→ **REQUIREMENT**:
From the entries below, retype only the lines from the one with "- **Structure**: The" through the one with "### Distinctive Features or Patterns", exactly as written.

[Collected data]

_ _ _ _ _ _ _

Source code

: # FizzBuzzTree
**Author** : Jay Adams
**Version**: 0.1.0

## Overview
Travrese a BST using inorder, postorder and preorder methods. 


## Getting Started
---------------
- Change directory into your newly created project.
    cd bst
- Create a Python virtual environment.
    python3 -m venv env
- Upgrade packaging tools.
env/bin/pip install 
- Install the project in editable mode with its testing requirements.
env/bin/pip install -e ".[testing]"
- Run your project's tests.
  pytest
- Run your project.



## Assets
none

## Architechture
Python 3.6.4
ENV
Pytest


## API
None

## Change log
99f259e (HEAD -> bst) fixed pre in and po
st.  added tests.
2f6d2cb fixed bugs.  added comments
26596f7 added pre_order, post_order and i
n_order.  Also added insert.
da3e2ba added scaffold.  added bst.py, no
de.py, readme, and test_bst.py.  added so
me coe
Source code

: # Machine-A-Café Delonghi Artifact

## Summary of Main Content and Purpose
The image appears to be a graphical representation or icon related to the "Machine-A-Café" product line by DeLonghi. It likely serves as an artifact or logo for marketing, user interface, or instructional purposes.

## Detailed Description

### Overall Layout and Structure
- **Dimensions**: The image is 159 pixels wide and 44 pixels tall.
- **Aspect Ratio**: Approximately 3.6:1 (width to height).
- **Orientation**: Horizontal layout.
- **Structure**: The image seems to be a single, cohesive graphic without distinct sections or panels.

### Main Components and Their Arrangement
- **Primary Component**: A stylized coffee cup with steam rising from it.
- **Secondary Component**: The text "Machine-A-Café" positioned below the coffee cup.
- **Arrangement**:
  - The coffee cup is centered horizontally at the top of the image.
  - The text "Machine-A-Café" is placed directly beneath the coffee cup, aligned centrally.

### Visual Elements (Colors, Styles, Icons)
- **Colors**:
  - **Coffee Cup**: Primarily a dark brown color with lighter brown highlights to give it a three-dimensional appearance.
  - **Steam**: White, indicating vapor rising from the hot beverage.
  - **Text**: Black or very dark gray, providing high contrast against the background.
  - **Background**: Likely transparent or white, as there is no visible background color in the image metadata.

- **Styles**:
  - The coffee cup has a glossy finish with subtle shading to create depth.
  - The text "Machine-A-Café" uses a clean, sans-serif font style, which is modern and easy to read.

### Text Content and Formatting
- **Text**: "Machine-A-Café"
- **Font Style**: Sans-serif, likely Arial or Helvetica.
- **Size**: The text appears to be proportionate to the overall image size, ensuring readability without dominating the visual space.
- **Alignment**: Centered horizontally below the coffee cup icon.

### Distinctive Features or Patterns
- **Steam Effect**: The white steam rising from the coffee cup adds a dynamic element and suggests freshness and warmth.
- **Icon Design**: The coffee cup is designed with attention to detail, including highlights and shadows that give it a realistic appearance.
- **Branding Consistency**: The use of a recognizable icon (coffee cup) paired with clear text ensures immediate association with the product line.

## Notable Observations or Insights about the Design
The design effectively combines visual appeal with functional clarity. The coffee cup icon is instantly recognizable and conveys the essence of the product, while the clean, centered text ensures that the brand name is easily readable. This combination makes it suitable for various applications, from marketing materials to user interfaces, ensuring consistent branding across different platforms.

_ _ _ _ _ _ _

→ **FINISHED TASK**:
- **Structure**: The image seems to be a single, cohesive graphic without distinct sections or panels.

### Main Components and Their Arrangement
- **Primary Component**: A stylized coffee cup with steam rising from it.
- **Secondary Component**: The text "Machine-A-Café" positioned below the coffee cup.
- **Arrangement**:
  - The coffee cup is centered horizontally at the top of the image.
  - The text "Machine-A-Café" is placed directly beneath the coffee cup, aligned centrally.

### Visual Elements (Colors, Styles, Icons)
- **Colors**:
  - **Coffee Cup**: Primarily a dark brown color with lighter brown highlights to give it a three-dimensional appearance.
  - **Steam**: White, indicating vapor rising from the hot beverage.
  - **Text**: Black or very dark gray, providing high contrast against the background.
  - **Background**: Likely transparent or white, as there is no visible background color in the image metadata.

- **Styles**:
  - The coffee cup has a glossy finish with subtle shading to create depth.
  - The text "Machine-A-Café" uses a clean, sans-serif font style, which is modern and easy to read.

### Text Content and Formatting
- **Text**: "Machine-A-Café"
- **Font Style**: Sans-serif, likely Arial or Helvetica.
- **Size**: The text appears to be proportionate to the overall image size, ensuring readability without dominating the visual space.
- **Alignment**: Centered horizontally below the coffee cup icon.

### Distinctive Features or Patterns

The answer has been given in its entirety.